[Recorded data]
-- -- --

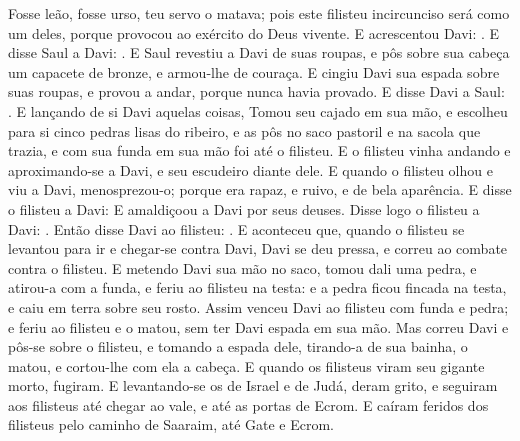 {{  Fosse leão, fosse urso, teu servo o matava; pois este filisteu incircunciso será como um deles, porque provocou ao exército do Deus vivente}.
  E acrescentou Davi: . E disse Saul a Davi: .
  E Saul revestiu a Davi de suas roupas, e pôs sobre sua cabeça um capacete de bronze, e armou-lhe de couraça.
  E cingiu Davi sua espada sobre suas roupas, e provou a andar, porque nunca havia provado. E disse Davi a Saul: . E lançando de si Davi aquelas coisas,
  Tomou seu cajado em sua mão, e escolheu para si cinco pedras lisas do ribeiro, e as pôs no saco pastoril e na sacola que trazia, e com sua funda em sua mão foi até o filisteu.
  E o filisteu vinha andando e aproximando-se a Davi, e seu escudeiro diante dele.
  E quando o filisteu olhou e viu a Davi, menosprezou-o; porque era rapaz, e ruivo, e de bela aparência.
  E disse o filisteu a Davi:  E amaldiçoou a Davi por seus deuses.
  Disse logo o filisteu a Davi: .
  Então disse Davi ao filisteu: . %
  E aconteceu que, quando o filisteu se levantou para ir e chegar-se contra Davi, Davi se deu pressa, e correu ao combate contra o filisteu.
  E metendo Davi sua mão no saco, tomou dali uma pedra, e atirou-a com a funda, e feriu ao filisteu na testa: e a pedra ficou fincada na testa, e caiu em terra sobre seu rosto.
  Assim venceu Davi ao filisteu com funda e pedra; e feriu ao filisteu e o matou, sem ter Davi espada em sua mão.
  Mas correu Davi e pôs-se sobre o filisteu, e tomando a espada dele, tirando-a de sua bainha, o matou, e cortou-lhe com ela a cabeça. E quando os filisteus viram seu gigante morto, fugiram.
  E levantando-se os de Israel e de Judá, deram grito, e seguiram aos filisteus até chegar ao vale, e até as portas de Ecrom. E caíram feridos dos filisteus pelo caminho de Saaraim, até Gate e Ecrom.
}
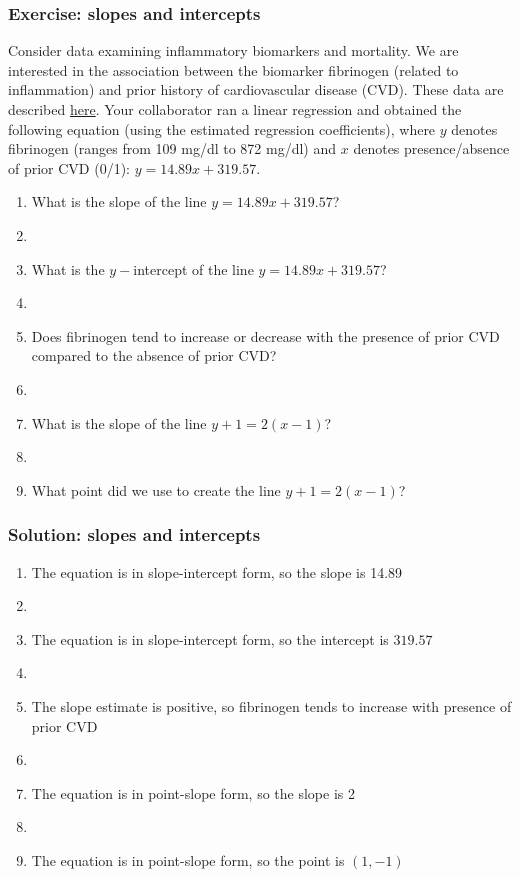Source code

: \documentclass[11pt, hyperref={colorlinks, urlcolor=blue}]{beamer}
\newcommand{\myframe}[1]{\begin{frame} \frametitle{#1}}
\begin{document}
\myframe{Exercise: slopes and intercepts}
Consider data examining inflammatory biomarkers and mortality. We are interested in the association between the biomarker fibrinogen (related to inflammation) and prior history of cardiovascular disease (CVD). These data are described \href{https://www.emersonstatistics.com/datasets/inflamm.doc}{here}. Your collaborator ran a linear regression and obtained the following equation (using the estimated regression coefficients), where $y$ denotes fibrinogen (ranges from 109 mg/dl to 872 mg/dl) and $x$ denotes presence/absence of prior CVD (0/1): $y = 14.89x + 319.57$.
\begin{enumerate}
\item What is the slope of the line $y = 14.89x + 319.57$?
\item[]
\item What is the $y-$intercept of the line $y = 14.89x + 319.57$?
\item[]
\item Does fibrinogen tend to increase or decrease with the presence of prior CVD compared to the absence of prior CVD?
\item[]
\item What is the slope of the line $y + 1 = 2(x - 1)$?
\item[]
\item What point did we use to create the line $y + 1 = 2(x - 1)$?
\end{enumerate}
\end{frame}

\myframe{Solution: slopes and intercepts}
\begin{enumerate}
\item The equation is in slope-intercept form, so the slope is 14.89
\item[]
\item The equation is in slope-intercept form, so the intercept is $319.57$
\item[]
\item The slope estimate is positive, so fibrinogen tends to increase with presence of prior CVD
\item[]
\item The equation is in point-slope form, so the slope is 2
\item[]
\item The equation is in point-slope form, so the point is $(1, -1)$
\end{enumerate}
\end{frame}
\end{document}
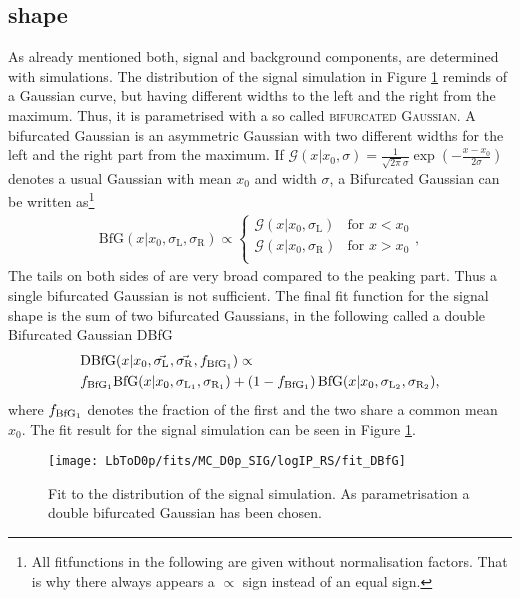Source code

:\subsection{\logIP shape}
As already mentioned both, \logIP signal and background components, are determined with simulations.
The \logIP distribution of the signal simulation in Figure \ref{fig:fit_logIP_signal} reminds of a Gaussian curve, but having different widths to the left and the right from the maximum.
Thus, it is parametrised with a so called \textsc{bifurcated Gaussian}.
A bifurcated Gaussian is an asymmetric Gaussian with two different widths for the left and the right part from the maximum.
If $\mathcal{G}(x|x_0,\sigma) = \frac{1}{\sqrt{2\pi}\sigma}\exp\left(-\frac{x-x_0}{2\sigma}\right)$ denotes a usual Gaussian with mean $x_0$ and width $\sigma$, a Bifurcated Gaussian can be written as\footnote{All fitfunctions in the following are given without normalisation factors. That is why there always appears a $\propto$ sign instead of an equal sign.}
\begin{align}
    \text{BfG}(x|x_0, \sigma_{\text{L}}, \sigma_{\text{R}}) \propto 
    \begin{cases}
        \mathcal{G}(x|x_0,\sigma_{\text{L}}) & \text{for } x < x_0 \\   
        \mathcal{G}(x|x_0,\sigma_{\text{R}}) & \text{for } x > x_0 \\   
    \end{cases},
\end{align}
The tails on both sides of \logIP are very broad compared to the peaking part.
Thus a single bifurcated Gaussian is not sufficient.
The final fit function for the signal \logIP shape is the sum of two bifurcated Gaussians, in the following called a double Bifurcated Gaussian DBfG
\begin{align}
    &\text{DBfG}(x|x_0,\vec{\sigma_{\text{L}_{}}}, \vec{\sigma_{\text{R}_{}}}, f_{\text{BfG}_1}) \propto \nonumber \\
    &f_{\text{BfG}_1} \text{BfG}(x|x_0,\sigma_{\text{L}_{1}}, \sigma_{\text{R}_{1}}) + \left(1 - f_{\text{BfG}_1} \right) \text{BfG}(x|x_0,\sigma_{\text{L}_{2}}, \sigma_{\text{R}_{2}}),
\end{align}
where $f_{\text{BfG}_1}$ denotes the fraction of the first \BfG and the two \BfG share a common mean $x_0$. 
The fit result for the signal simulation can be seen in Figure \ref{fig:fit_logIP_signal}.
\begin{figure}[tb]
    \centering
	\texttt{[image: LbToD0p/fits/MC\_D0p\_SIG/logIP\_RS/fit\_DBfG]}
	\caption{Fit to the \logIP distribution of the signal simulation. As parametrisation a double bifurcated Gaussian has been chosen.}
    \label{fig:fit_logIP_signal}
\end{figure}
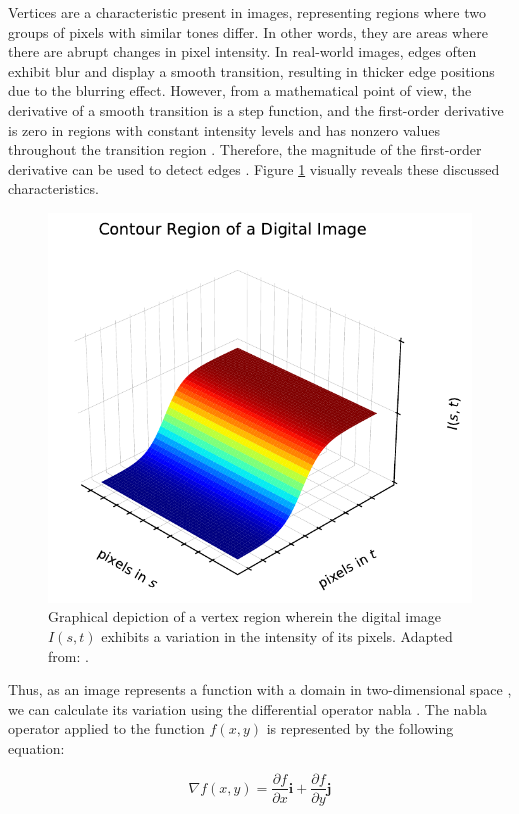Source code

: Vertices are a characteristic present in images, representing regions where two groups of pixels with similar tones differ. In other words, they are areas where there are abrupt changes in pixel intensity. In real-world images, edges often exhibit blur and display a smooth transition, resulting in thicker edge positions due to the blurring effect. However, from a mathematical point of view, the derivative of a smooth transition is a step function, and the first-order derivative is zero in regions with constant intensity levels and has nonzero values throughout the transition region \cite{Chaple2015}. Therefore, the magnitude of the first-order derivative can be used to detect edges \cite{gonzalez_rafael_c_digital_2018}. Figure \ref{fig: imageBoundary} visually reveals these discussed characteristics.

\begin{figure}[ht!]
\centering
\includegraphics[width=.65\linewidth]{images/Development/chap3/chart.pdf}
\caption{Graphical depiction of a vertex region wherein the digital image $I(s, t)$ exhibits a variation in the intensity of its pixels. Adapted from: \cite{marr1980theory}.}
\label{fig: imageBoundary}
\end{figure}


Thus, as an image represents a function with a domain in two-dimensional space \cite{marr1980theory}, we can calculate its variation using the differential operator nabla \cite{Zhang2020}. The nabla operator applied to the function \(f(x, y)\) is represented by the following equation:


\begin{equation}
    \nabla f(x, y) = \frac{\partial f}{\partial x} \mathbf{i} + \frac{\partial f}{\partial y} \mathbf{j}
\end{equation}

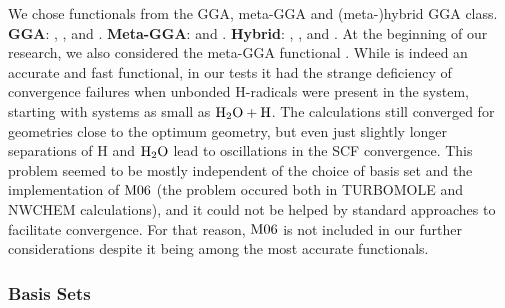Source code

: \documentclass[8.5pt,twoside,twocolumn]{article}
\theoremstyle{standard}
\begin{document}
We chose functionals from the GGA, meta-GGA and (meta-)hybrid GGA class.\newline
\textbf{GGA}: \bp\cite{Becke1988,Perdew1986},
\blyp\cite{Becke1988,LeeYangParr1988}, {\pbe}\cite{PerdewErnzerhofBurke1996}
and \bns\cite{GrimmeB97-D2006}.
\newline
\textbf{Meta-GGA}: \tpss\cite{TaoPerdewStaroverovEtAl2003}
and \pw\cite{ZhaoTruhlar2005}.
\newline \textbf{Hybrid}:
\btlyp\cite{Becke1993,StephensDevlinChabalowskiEtAl1994}, 
{\bhlyp}\cite{Becke1993BHLYP},
{\tpssh}\cite{TaoPerdewStaroverovEtAl2003,StaroverovScuseriaTaoEtAl2003} and
\pbez\cite{PerdewErnzerhofBurke1996,AdamoBarone1999}.
\newline
At the beginning of our research, we also considered the meta-GGA functional
\mos\cite{ZhaoTruhlar2007}. While {\mos} is indeed an accurate and fast
functional, in our tests it had the strange deficiency of convergence failures when unbonded H-radicals
were present in the system, starting with systems as small as $\text H _2 \text O + \text H$.
The calculations still converged for geometries close to the optimum geometry,
but even just slightly longer separations of H and $\text H _2 \text O$ lead to oscillations
in the SCF convergence. This problem seemed to be mostly independent of the
choice of basis set and the implementation of $\text{M06}$ (the problem occured both
in TURBOMOLE\cite{TURBOMOLE} and NWCHEM\cite{nwchem} calculations), and it could not
be helped by standard approaches to facilitate convergence. For that reason,
$\text{M06}$ is not included in our further considerations despite it being among the most accurate functionals.

\subsubsection{Basis Sets}
\label{Sec:Theo:Basis}
\end{document}
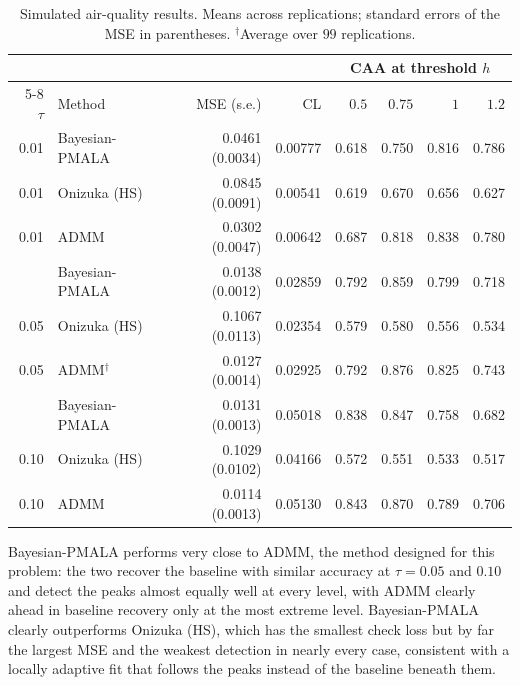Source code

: \begin{table}[H]
\centering
\small
\setlength{\tabcolsep}{4pt}
\caption{Simulated air-quality results. Means across replications; standard errors of the MSE in parentheses. $^{\dagger}$Average over $99$ replications.}
\label{tab:air_n500}
\begin{tabular}{@{}rlrrrrrr@{}}
\toprule
 & & & & \multicolumn{4}{c}{CAA at threshold $h$} \\
\cmidrule(lr){5-8}
$\tau$ & Method & MSE (s.e.) & CL & $0.5$ & $0.75$ & $1$ & $1.2$ \\
\midrule
0.01 & Bayesian-PMALA & 0.0461 (0.0034) & 0.00777 & 0.618 & 0.750 & 0.816 & 0.786 \\
0.01 & Onizuka (HS) & 0.0845 (0.0091) & 0.00541 & 0.619 & 0.670 & 0.656 & 0.627 \\
0.01 & ADMM & 0.0302 (0.0047) & 0.00642 & 0.687 & 0.818 & 0.838 & 0.780 \\
\addlinespace[3pt]
0.05 & Bayesian-PMALA & 0.0138 (0.0012) & 0.02859 & 0.792 & 0.859 & 0.799 & 0.718 \\
0.05 & Onizuka (HS) & 0.1067 (0.0113) & 0.02354 & 0.579 & 0.580 & 0.556 & 0.534 \\
0.05 & ADMM$^{\dagger}$ & 0.0127 (0.0014) & 0.02925 & 0.792 & 0.876 & 0.825 & 0.743 \\
\addlinespace[3pt]
0.10 & Bayesian-PMALA & 0.0131 (0.0013) & 0.05018 & 0.838 & 0.847 & 0.758 & 0.682 \\
0.10 & Onizuka (HS) & 0.1029 (0.0102) & 0.04166 & 0.572 & 0.551 & 0.533 & 0.517 \\
0.10 & ADMM & 0.0114 (0.0013) & 0.05130 & 0.843 & 0.870 & 0.789 & 0.706 \\
\bottomrule
\end{tabular}
\end{table}

Bayesian-PMALA performs very close to ADMM, the method designed for this problem: the two recover the baseline with similar accuracy at $\tau=0.05$ and $0.10$ and detect the peaks almost equally well at every level, with ADMM clearly ahead in baseline recovery only at the most extreme level. Bayesian-PMALA clearly outperforms Onizuka (HS), which has the smallest check loss but by far the largest MSE and the weakest detection in nearly every case, consistent with a locally adaptive fit that follows the peaks instead of the baseline beneath them.
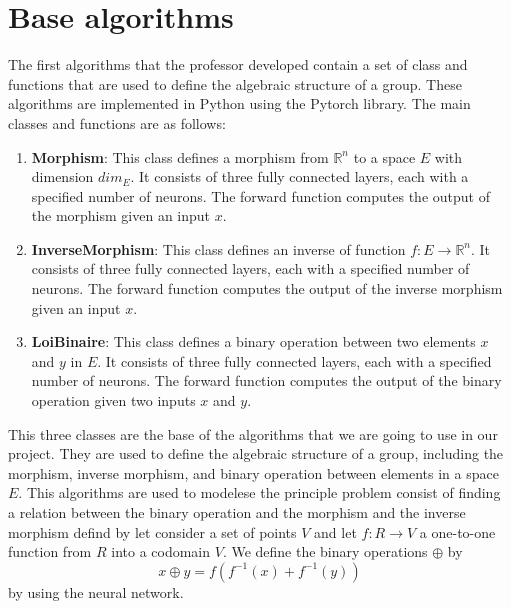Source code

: \documentclass{report}
\begin{document}
        \section{Base algorithms}
        The first algorithms that the professor developed contain 
        a set of class and functions that are used to define the
        algebraic structure of a group. These algorithms are
        implemented in Python using the Pytorch library. The
        main classes and functions are as follows:

        \begin{enumerate}
            \item \textbf{Morphism}: This class defines a morphism from 
            $\mathbb{R}^n$ to a space $E$ with dimension $dim_E$. 
            It consists of three fully connected layers, each with 
            a specified number of neurons. The forward function computes 
            the output of the morphism given an input $x$.
            \item \textbf{InverseMorphism}: This class defines an inverse
            of function $f: E \rightarrow \mathbb{R}^n$. It consists of
            three fully connected layers, each with a specified number
            of neurons. The forward function computes the output of the
            inverse morphism given an input $x$.
            \item \textbf{LoiBinaire}: This class defines a binary operation 
            between two elements $x$ and $y$ in $E$. It consists of three 
            fully connected layers, each with a specified number of neurons. 
            The forward function computes the output of the binary operation 
            given two inputs $x$ and $y$.

        \end{enumerate}
        This three classes are the base of the algorithms that 
        we are going to use in our project. They are used to 
        define the algebraic structure of a group, including
        the morphism, inverse morphism, and binary operation
        between elements in a space $E$. This algorithms are used to 
        modelese the principle problem consist of finding a relation 
        between the binary operation and the morphism and the inverse
        morphism  defind by let consider a set of points  $ V $ and let 
        $ f: R \rightarrow V $ a one-to-one function from $R$ into a 
        codomain $V$. We define the binary operations $\oplus$ by
        $$ 
        x \oplus y = f(f^{-1}(x) + f^{-1}(y)) 
        $$ 
         by using the neural network.\\
\end{document}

-- -- --

What you are asked to do: Starting with the line that contains "This three classes", return every line through the last one of the records, exactly as written.

Expected answer:
        This three classes are the base of the algorithms that 
        we are going to use in our project. They are used to 
        define the algebraic structure of a group, including
        the morphism, inverse morphism, and binary operation
        between elements in a space $E$. This algorithms are used to 
        modelese the principle problem consist of finding a relation 
        between the binary operation and the morphism and the inverse
        morphism  defind by let consider a set of points  $ V $ and let 
        $ f: R \rightarrow V $ a one-to-one function from $R$ into a 
        codomain $V$. We define the binary operations $\oplus$ by
        $$ 
        x \oplus y = f(f^{-1}(x) + f^{-1}(y)) 
        $$ 
         by using the neural network.\\
\end{document}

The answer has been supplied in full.